* Task details: In the entries that follow, find the line containing "Inductive Step: Suppose"; from there, copy every line exactly through the line containing "formula is proven".

[[ Material to process, beginning ]]

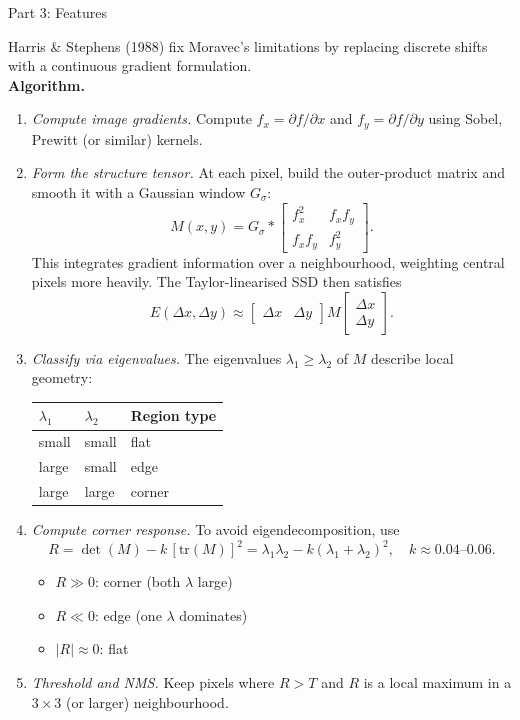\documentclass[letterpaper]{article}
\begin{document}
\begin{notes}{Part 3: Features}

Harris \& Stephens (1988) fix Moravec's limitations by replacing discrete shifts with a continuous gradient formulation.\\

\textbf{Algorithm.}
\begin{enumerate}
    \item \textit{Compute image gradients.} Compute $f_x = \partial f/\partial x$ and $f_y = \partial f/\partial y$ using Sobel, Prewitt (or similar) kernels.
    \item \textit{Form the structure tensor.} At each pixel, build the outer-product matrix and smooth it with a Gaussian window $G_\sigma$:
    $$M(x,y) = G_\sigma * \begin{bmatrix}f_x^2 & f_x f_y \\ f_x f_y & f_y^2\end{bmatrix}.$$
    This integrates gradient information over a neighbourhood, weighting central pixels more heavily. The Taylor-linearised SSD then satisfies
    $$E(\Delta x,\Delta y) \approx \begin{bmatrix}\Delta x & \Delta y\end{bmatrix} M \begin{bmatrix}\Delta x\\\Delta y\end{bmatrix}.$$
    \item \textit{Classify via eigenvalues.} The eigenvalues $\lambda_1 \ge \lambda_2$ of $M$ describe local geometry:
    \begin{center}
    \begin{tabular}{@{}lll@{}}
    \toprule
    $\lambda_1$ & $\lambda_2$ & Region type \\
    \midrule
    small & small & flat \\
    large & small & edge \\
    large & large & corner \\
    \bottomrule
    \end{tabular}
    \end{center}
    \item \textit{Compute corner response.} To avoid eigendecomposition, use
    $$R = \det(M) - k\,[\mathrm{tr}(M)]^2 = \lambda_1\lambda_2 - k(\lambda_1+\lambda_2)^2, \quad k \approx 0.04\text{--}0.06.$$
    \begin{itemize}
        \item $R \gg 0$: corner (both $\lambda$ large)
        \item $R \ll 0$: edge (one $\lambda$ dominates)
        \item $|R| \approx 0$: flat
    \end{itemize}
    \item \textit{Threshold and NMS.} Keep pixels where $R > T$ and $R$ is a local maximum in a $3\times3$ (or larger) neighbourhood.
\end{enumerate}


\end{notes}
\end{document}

[[ Material to process, end ]]
[[ Material to process, beginning ]]

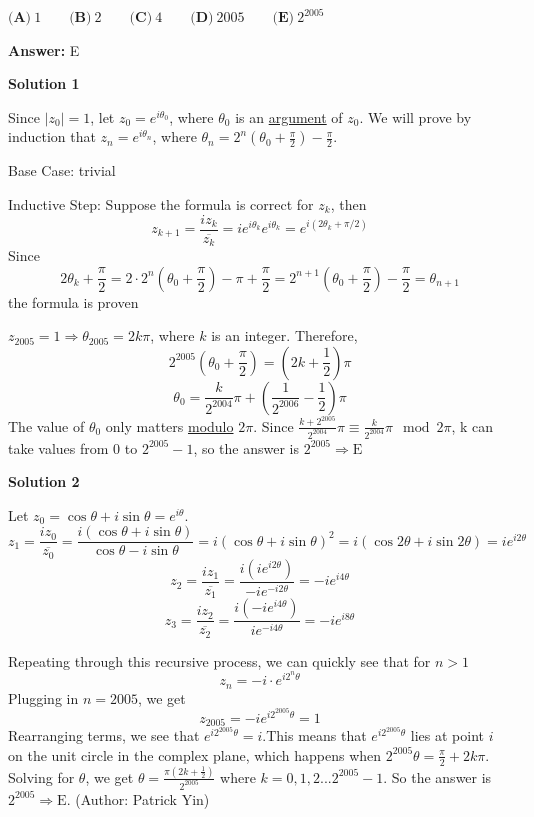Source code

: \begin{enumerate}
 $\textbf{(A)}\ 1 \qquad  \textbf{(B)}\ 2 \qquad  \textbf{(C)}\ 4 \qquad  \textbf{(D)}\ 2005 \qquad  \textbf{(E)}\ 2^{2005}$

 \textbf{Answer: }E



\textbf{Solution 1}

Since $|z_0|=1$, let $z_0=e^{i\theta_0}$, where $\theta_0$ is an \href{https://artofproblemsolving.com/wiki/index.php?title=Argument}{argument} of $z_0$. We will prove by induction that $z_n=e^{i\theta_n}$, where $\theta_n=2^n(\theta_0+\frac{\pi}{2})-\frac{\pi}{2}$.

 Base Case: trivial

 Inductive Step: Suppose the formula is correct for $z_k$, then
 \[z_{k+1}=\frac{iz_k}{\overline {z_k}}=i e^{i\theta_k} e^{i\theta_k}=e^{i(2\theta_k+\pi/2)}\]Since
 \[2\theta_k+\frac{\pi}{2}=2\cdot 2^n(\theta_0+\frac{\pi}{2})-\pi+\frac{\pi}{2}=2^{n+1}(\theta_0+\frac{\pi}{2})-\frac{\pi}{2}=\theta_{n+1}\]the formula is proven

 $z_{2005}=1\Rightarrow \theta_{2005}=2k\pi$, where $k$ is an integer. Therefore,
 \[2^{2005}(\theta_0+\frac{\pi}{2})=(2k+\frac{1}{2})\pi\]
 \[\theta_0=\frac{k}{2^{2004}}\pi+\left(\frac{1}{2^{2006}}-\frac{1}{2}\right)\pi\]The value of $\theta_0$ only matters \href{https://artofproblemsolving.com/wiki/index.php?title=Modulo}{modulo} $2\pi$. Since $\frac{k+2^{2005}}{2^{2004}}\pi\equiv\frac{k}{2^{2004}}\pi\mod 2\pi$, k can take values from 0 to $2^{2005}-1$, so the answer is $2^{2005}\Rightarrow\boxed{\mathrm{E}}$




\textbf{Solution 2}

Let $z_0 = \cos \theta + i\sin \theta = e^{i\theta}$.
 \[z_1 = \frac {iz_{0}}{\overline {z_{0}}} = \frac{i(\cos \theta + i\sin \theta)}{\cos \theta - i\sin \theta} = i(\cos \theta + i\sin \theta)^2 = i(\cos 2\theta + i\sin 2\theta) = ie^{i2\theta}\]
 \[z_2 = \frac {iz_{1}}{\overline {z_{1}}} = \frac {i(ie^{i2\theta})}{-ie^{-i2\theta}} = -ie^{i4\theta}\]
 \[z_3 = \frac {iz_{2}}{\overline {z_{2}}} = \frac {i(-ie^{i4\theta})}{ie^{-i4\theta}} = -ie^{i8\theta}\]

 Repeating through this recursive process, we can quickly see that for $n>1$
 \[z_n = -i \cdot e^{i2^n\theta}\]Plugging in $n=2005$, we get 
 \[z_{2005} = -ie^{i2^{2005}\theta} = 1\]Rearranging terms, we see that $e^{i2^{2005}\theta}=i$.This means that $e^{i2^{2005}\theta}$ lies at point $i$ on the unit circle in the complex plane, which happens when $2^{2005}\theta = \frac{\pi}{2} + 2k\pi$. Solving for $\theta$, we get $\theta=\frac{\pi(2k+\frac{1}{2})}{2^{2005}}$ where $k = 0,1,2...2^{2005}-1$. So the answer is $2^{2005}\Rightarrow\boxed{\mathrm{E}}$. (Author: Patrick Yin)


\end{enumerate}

[[ Material to process, end ]]

* Problem solution:
 Inductive Step: Suppose the formula is correct for $z_k$, then
 \[z_{k+1}=\frac{iz_k}{\overline {z_k}}=i e^{i\theta_k} e^{i\theta_k}=e^{i(2\theta_k+\pi/2)}\]Since
 \[2\theta_k+\frac{\pi}{2}=2\cdot 2^n(\theta_0+\frac{\pi}{2})-\pi+\frac{\pi}{2}=2^{n+1}(\theta_0+\frac{\pi}{2})-\frac{\pi}{2}=\theta_{n+1}\]the formula is proven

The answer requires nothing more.